Article Contributed on: 6/30/2009 1:09:43 AM
Open Letter to: Mayor Lange, Members Benker, Hansen, Levinson and McCoy,Longmont City Council, I am writing as a friend of the City expressing my concern over contingent liabilities the Council may have inadvertently exposed the City to with its secrecy making policy decisions on public business falling under the purview of C.S.R. 24-6-401.
Implicit in the statement explaining the decision to appeal the Weld decision is the fact the public policy was formulated in secret executive session. The Sunshine Law says no resolution, rule, regulation, ordinance, or formal action of a Home Rule City Council shall be valid unless made at meetings of two or more members of Council at which any public business is discussed or at which any formal action may be taken is declared to be open to the public at all times.

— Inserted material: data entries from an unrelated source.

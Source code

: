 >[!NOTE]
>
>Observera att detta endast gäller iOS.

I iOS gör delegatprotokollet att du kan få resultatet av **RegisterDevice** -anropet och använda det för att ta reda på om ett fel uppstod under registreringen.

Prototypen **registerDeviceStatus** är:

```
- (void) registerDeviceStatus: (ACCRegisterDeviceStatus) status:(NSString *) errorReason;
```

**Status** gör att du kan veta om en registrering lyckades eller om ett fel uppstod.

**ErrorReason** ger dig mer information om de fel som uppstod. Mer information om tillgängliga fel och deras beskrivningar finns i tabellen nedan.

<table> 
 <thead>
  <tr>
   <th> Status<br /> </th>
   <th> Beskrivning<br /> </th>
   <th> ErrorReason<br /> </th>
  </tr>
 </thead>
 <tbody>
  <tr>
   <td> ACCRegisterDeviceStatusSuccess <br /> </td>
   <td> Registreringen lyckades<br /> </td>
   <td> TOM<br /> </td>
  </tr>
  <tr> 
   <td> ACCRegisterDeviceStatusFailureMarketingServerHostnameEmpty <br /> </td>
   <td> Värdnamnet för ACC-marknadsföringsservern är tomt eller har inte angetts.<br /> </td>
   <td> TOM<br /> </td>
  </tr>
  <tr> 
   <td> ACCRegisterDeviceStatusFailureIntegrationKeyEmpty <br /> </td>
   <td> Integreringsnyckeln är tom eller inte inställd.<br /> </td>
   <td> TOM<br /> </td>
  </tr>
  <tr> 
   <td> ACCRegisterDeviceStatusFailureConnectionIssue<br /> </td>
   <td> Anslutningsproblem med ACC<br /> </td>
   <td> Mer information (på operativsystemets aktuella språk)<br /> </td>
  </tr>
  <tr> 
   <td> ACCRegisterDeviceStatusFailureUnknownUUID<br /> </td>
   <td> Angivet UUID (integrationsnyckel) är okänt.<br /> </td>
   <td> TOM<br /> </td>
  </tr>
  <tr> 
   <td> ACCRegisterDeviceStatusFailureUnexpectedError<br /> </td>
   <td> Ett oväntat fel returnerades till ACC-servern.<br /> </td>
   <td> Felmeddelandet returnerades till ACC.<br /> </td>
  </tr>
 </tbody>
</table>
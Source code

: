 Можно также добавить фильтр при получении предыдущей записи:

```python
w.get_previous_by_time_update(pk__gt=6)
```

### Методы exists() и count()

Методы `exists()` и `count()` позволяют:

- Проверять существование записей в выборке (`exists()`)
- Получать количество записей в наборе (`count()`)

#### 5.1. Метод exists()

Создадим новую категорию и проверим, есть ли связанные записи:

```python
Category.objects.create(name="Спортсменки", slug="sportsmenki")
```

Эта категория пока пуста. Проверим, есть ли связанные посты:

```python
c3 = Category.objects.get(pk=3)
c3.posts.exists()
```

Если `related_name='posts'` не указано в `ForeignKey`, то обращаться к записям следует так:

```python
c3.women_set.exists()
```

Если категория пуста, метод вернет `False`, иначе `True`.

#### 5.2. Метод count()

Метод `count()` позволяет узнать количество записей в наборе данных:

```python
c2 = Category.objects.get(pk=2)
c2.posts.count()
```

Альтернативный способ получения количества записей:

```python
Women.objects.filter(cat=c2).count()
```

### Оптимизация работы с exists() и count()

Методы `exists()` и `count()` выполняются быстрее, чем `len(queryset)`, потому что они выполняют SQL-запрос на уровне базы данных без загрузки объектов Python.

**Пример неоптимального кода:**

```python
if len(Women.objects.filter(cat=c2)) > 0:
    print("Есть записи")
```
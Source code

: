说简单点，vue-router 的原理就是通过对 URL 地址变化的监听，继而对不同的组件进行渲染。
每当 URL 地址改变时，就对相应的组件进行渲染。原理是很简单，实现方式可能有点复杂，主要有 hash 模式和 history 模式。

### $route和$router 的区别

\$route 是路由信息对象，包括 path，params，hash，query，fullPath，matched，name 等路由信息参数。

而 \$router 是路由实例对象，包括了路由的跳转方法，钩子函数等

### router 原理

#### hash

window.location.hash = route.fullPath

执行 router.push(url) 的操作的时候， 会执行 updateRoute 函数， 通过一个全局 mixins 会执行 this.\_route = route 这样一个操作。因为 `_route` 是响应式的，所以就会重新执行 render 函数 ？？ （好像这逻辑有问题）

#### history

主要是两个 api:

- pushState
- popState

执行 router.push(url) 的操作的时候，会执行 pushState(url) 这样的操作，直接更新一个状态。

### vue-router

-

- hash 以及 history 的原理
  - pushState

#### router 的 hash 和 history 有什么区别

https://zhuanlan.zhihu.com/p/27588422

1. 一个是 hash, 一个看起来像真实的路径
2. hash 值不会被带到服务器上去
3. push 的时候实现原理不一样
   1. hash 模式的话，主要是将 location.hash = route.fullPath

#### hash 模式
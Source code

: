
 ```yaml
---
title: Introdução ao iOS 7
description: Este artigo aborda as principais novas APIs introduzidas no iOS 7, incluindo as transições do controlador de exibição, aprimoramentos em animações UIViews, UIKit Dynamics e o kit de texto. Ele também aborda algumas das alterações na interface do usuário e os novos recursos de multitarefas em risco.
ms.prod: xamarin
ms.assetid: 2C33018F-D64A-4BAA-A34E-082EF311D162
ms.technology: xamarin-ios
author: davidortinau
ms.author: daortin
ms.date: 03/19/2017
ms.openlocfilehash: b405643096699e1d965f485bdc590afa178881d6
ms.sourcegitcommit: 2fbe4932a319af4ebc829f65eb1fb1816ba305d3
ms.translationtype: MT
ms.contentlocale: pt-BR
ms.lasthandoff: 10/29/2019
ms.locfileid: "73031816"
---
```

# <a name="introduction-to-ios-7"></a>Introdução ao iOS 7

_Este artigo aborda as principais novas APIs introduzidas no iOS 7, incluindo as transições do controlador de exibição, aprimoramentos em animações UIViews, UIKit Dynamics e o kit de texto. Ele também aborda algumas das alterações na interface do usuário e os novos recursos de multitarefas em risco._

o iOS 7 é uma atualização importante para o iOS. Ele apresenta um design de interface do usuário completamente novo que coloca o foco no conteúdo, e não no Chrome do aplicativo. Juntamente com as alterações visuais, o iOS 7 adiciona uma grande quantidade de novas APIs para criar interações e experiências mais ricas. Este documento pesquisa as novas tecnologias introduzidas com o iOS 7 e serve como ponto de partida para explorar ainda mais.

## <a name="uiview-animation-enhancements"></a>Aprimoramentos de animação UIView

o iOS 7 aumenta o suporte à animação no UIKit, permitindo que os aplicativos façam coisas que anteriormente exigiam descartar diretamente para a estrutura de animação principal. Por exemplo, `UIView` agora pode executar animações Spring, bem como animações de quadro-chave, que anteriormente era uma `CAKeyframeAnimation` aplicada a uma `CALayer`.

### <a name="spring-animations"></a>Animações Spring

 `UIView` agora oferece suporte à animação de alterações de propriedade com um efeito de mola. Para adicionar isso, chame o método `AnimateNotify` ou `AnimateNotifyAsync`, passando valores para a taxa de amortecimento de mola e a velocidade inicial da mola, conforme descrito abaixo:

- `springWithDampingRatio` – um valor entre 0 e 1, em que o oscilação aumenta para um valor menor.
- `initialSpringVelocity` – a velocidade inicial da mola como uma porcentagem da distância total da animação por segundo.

The June 24, 2009 announcement of appellate action against the Town of Firestone required a resolution or decision and commitment of funding of which there is no apparent public declaration of intent on file prior to the decision making process 6/24/09. Circumstantial evident points to a decision being made to appeal without public declaration of the purpose of the executive session wherein the decision was made and it appears budget funds appropriating funds for legal expenses were made in a blanket 2008 request that may or may not have been discussed in public. However, the case law is quite clear that piggy backing new decisions on past Council decisions violates 24-6-401.
This is serious business, any citizen in the State can file an action asking the Court of record to issue injunctions to enforce the purposes of section 401. In any action in which the court finds a violation of this section, the court shall award the citizen prevailing in such action costs and reasonable attorney fees. Council's failure for over a year and a half to put all communications between members on public record, i.e. email avoided the mandatory requirement of 'open to public at all times'. Subsection (9) establishes mandatory consequences for such violations of the Open Meetings Law, entitling plaintiffs to their costs and attorney fees incurred in bringing an action to force a public body to comply with the law. Van Alstyne v. Housing Auth. of City of Pueblo, 985 P.2d 97 (Colo. App. 1999), There are many in the public who believe the costs for Council's Firestone folly should be paid out of the Council members' own pockets, not the tax payers if you are following comments to news stories.
This has the potential of bringing litigation against the City by anyone in the state of Colorado. Open Records violations bring strict liability rules to bear so lack of intent or knowledge is not a defense. This new risk is probably more that most members bargained for originally. In fairness to them, I recommend Council make a serious effort to bring itself into compliance with the Open Records Act to mitigate potential losses the City faces in contingent liabilities. Start with a stay on the appeal of the Weld County Court. I believe it is an imperative Council make full disclosure of all facts comprising the formulation of the City's annexation actions in Weld County the past 15 months, open all correspondence in Council's pursuit of legal action against the Town of Firestone.
Where policy decisions were made on Firestone policy, please disclose, who said what, who voted what in the formation of subsequent actions that are at issue today over whether the law was obeyed in the formation of the Firestone litigation policy and funding. Financial and legal decisions that went into the decision to appeal the Weld judgment Full disclosure must include the contingency reserve the City should be setting up to handle the second phase of litigation. Given the successful actions by land owners against the City and County of Boulder there is a common nexus with those cases, 4-C and CITY OF MONTEREY v. DEL MONTE DUNES AT MONTEREY, LTD. et al. CERTIORARI TO THE UNITED STATES COURT OF APPEALS FOR THE NINTH CIRCUIT No. 97-1235. Argued October 7, 1998-Decided May 24, 1999 has the City Attorney advised you the State Liability Insurance may not cover council members if they lose a 42 U.S.C. 1983 action against themselves for abuse of power under color of office?